Patients on semaglutide or tirzepatide for obesity or type 2 diabetes are not the population this drug is for. The two classes of drugs work in opposite directions; co-administration would be pharmacologically self-defeating. The eligible population is adults with post-bariatric hypoglycemia following Roux-en-Y gastric bypass, and the EAP eligibility criteria reflect that.

How is post-bariatric hypoglycemia different from regular hypoglycemia?

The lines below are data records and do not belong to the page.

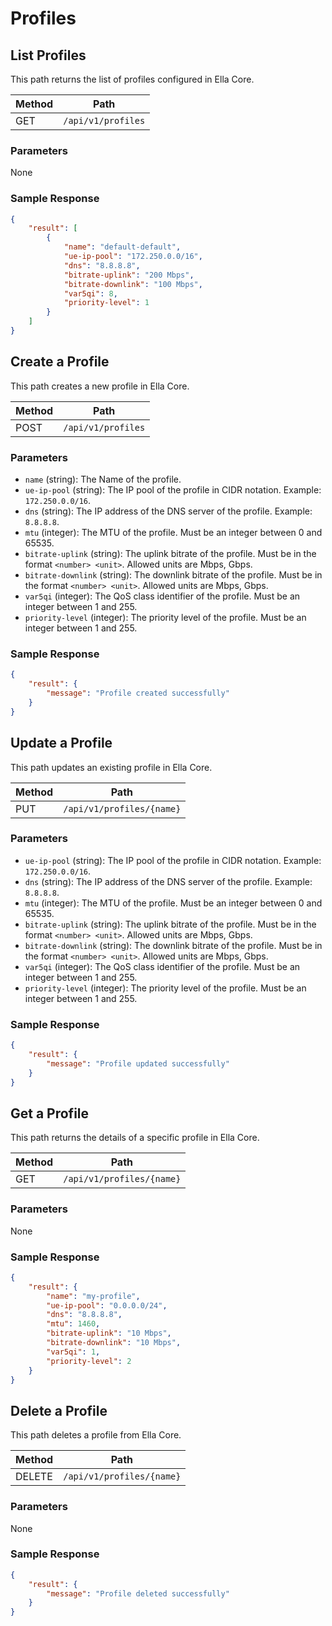 # Profiles

## List Profiles

This path returns the list of profiles configured in Ella Core.


| Method | Path               |
| ------ | ------------------ |
| GET    | `/api/v1/profiles` |

### Parameters

None

### Sample Response

```json
{
    "result": [
        {
            "name": "default-default",
            "ue-ip-pool": "172.250.0.0/16",
            "dns": "8.8.8.8",
            "bitrate-uplink": "200 Mbps",
            "bitrate-downlink": "100 Mbps",
            "var5qi": 8,
            "priority-level": 1
        }
    ]
}
```

## Create a Profile

This path creates a new profile in Ella Core.

| Method | Path               |
| ------ | ------------------ |
| POST   | `/api/v1/profiles` |

### Parameters

- `name` (string): The Name of the profile.
- `ue-ip-pool` (string): The IP pool of the profile in CIDR notation. Example: `172.250.0.0/16`.
- `dns` (string): The IP address of the DNS server of the profile. Example: `8.8.8.8`.
- `mtu` (integer): The MTU of the profile. Must be an integer between 0 and 65535.
- `bitrate-uplink` (string): The uplink bitrate of the profile. Must be in the format `<number> <unit>`. Allowed units are Mbps, Gbps.
- `bitrate-downlink` (string): The downlink bitrate of the profile. Must be in the format `<number> <unit>`. Allowed units are Mbps, Gbps.
- `var5qi` (integer): The QoS class identifier of the profile. Must be an integer between 1 and 255.
- `priority-level` (integer): The priority level of the profile. Must be an integer between 1 and 255.

### Sample Response

```json
{
    "result": {
        "message": "Profile created successfully"
    }
}
```

## Update a Profile

This path updates an existing profile in Ella Core.

| Method | Path                      |
| ------ | ------------------------- |
| PUT    | `/api/v1/profiles/{name}` |

### Parameters

- `ue-ip-pool` (string): The IP pool of the profile in CIDR notation. Example: `172.250.0.0/16`.
- `dns` (string): The IP address of the DNS server of the profile. Example: `8.8.8.8`.
- `mtu` (integer): The MTU of the profile. Must be an integer between 0 and 65535.
- `bitrate-uplink` (string): The uplink bitrate of the profile. Must be in the format `<number> <unit>`. Allowed units are Mbps, Gbps.
- `bitrate-downlink` (string): The downlink bitrate of the profile. Must be in the format `<number> <unit>`. Allowed units are Mbps, Gbps.
- `var5qi` (integer): The QoS class identifier of the profile. Must be an integer between 1 and 255.
- `priority-level` (integer): The priority level of the profile. Must be an integer between 1 and 255.


### Sample Response

```json
{
    "result": {
        "message": "Profile updated successfully"
    }
}
```

## Get a Profile

This path returns the details of a specific profile in Ella Core.

| Method | Path                      |
| ------ | ------------------------- |
| GET    | `/api/v1/profiles/{name}` |

### Parameters

None

### Sample Response

```json
{
    "result": {
        "name": "my-profile",
        "ue-ip-pool": "0.0.0.0/24",
        "dns": "8.8.8.8",
        "mtu": 1460,
        "bitrate-uplink": "10 Mbps",
        "bitrate-downlink": "10 Mbps",
        "var5qi": 1,
        "priority-level": 2
    }
}
```

## Delete a Profile

This path deletes a profile from Ella Core.

| Method | Path                      |
| ------ | ------------------------- |
| DELETE | `/api/v1/profiles/{name}` |

### Parameters

None

### Sample Response

```json
{
    "result": {
        "message": "Profile deleted successfully"
    }
}
```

Regular hypoglycemia in someone without surgery is most often related to insulin therapy in diabetes or to a fasting state. PBH is a postprandial syndrome. The drop happens after eating, particularly after high-glycemic-load meals, and it is driven by an exaggerated hormonal response to nutrient delivery in a surgically rerouted gut. The treatments differ. Glucose tablets address the symptom but not the underlying pathology; avexitide is intended to address the pathology.

When could avexitide actually be available by prescription?

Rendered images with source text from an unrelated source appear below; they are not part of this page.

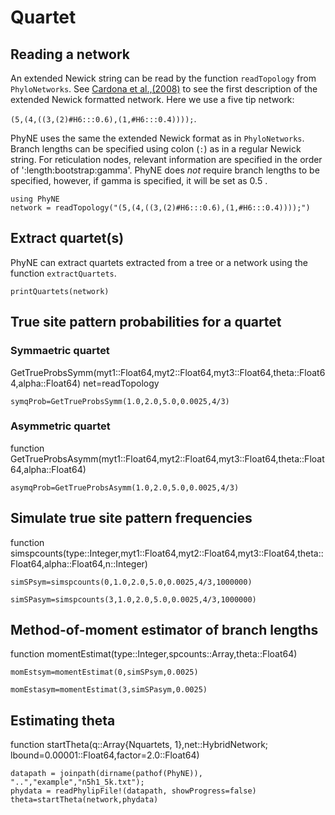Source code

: # Quartet

## Reading a network
An extended Newick string can be read by the function `readTopology` from `PhyloNetworks`. See [Cardona et al.,(2008)](https://doi.org/10.1186/1471-2105-9-532) to see the first description of the extended Newick formatted network. Here we use a five tip network:

`(5,(4,((3,(2)#H6:::0.6),(1,#H6:::0.4))));`.

PhyNE uses the same the extended Newick format as in `PhyloNetworks`. Branch lengths can be specified using colon (`:`) as in a regular Newick string. For reticulation nodes, relevant information are specified in the order of ':length:bootstrap:gamma'. PhyNE does *not* require branch lengths to be specified, however, if gamma is specified, it will be set as 0.5 .

```@repl quartet
using PhyNE
network = readTopology("(5,(4,((3,(2)#H6:::0.6),(1,#H6:::0.4))));")
```
## Extract quartet(s)
PhyNE can extract quartets extracted from a tree or a network using the function `extractQuartets`.  
```@repl quartet
printQuartets(network)
```

## True site pattern probabilities for a quartet
### Symmaetric quartet
GetTrueProbsSymm(myt1::Float64,myt2::Float64,myt3::Float64,theta::Float64,alpha::Float64)
net=readTopology
```@repl quartet
symqProb=GetTrueProbsSymm(1.0,2.0,5.0,0.0025,4/3)
```
### Asymmetric quartet
function GetTrueProbsAsymm(myt1::Float64,myt2::Float64,myt3::Float64,theta::Float64,alpha::Float64)
```@repl quartet
asymqProb=GetTrueProbsAsymm(1.0,2.0,5.0,0.0025,4/3) 
```
## Simulate true site pattern frequencies
function simspcounts(type::Integer,myt1::Float64,myt2::Float64,myt3::Float64,theta::Float64,alpha::Float64,n::Integer)
```@repl quartet
simSPsym=simspcounts(0,1.0,2.0,5.0,0.0025,4/3,1000000)
```
```@repl quartet
simSPasym=simspcounts(3,1.0,2.0,5.0,0.0025,4/3,1000000)
```
## Method-of-moment estimator of branch lengths
function momentEstimat(type::Integer,spcounts::Array,theta::Float64)
```@repl quartet
momEstsym=momentEstimat(0,simSPsym,0.0025)
```
```@repl quartet
momEstasym=momentEstimat(3,simSPasym,0.0025)
```

## Estimating theta
function startTheta(q::Array{Nquartets, 1},net::HybridNetwork; lbound=0.00001::Float64,factor=2.0::Float64)
```@repl quartet
datapath = joinpath(dirname(pathof(PhyNE)), "..","example","n5h1_5k.txt");
phydata = readPhylipFile!(datapath, showProgress=false)
theta=startTheta(network,phydata)
```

If LUCIDITY reads out positive in Q3 2026, Amylyx has stated that commercial launch is anticipated in 2027. That timeline assumes a positive readout, NDA submission, and FDA review under the Breakthrough Therapy framework, which often shortens review timelines for indications without alternatives. Outside of approval, the Expanded Access Program is the route by which adults with PBH following RYGB can potentially receive the drug now.

How do I find an Expanded Access site?

Amylyx has not yet published a public site list. Patients and physicians can ask the LUCIDITY trial site network, contact Amylyx Patient Services, or work through their endocrinologist or bariatric surgery program. Expanded Access programs are administered through individual physicians, who must apply on the patient's behalf, and not through self-enrollment.

Does avexitide help with weight loss?

It is not designed to. Blocking the GLP-1 receptor would, if anything, blunt the appetite-suppressing effect of endogenous GLP-1. Patients on the EAP and in LUCIDITY are being treated for hypoglycemia, not for weight management.

Sources

• Amylyx Pharmaceuticals Reports First Quarter 2026 Financial Results (May 7, 2026)
• Amylyx Pharmaceuticals Announces U.S. Expanded Access Program for Avexitide (Stock Titan, May 5, 2026)
• Amylyx Announces Completion of Enrollment in Pivotal Phase 3 LUCIDITY Trial (March 24, 2026)
• Amylyx Announces Pivotal Phase 3 LUCIDITY Trial Design (December 4, 2024)
• ClinicalTrials.gov: Avexitide for Treatment of Post-Bariatric Hypoglycemia (NCT06747468)
• Endocrine News — Pharma Friday, May 8, 2026
• Amylyx Announces Acquisition of Phase 3-Ready Avexitide (July 10, 2024)

This article is informational and not medical advice. Consult an endocrinologist or bariatric medicine specialist about post-bariatric hypoglycemia diagnosis and treatment options.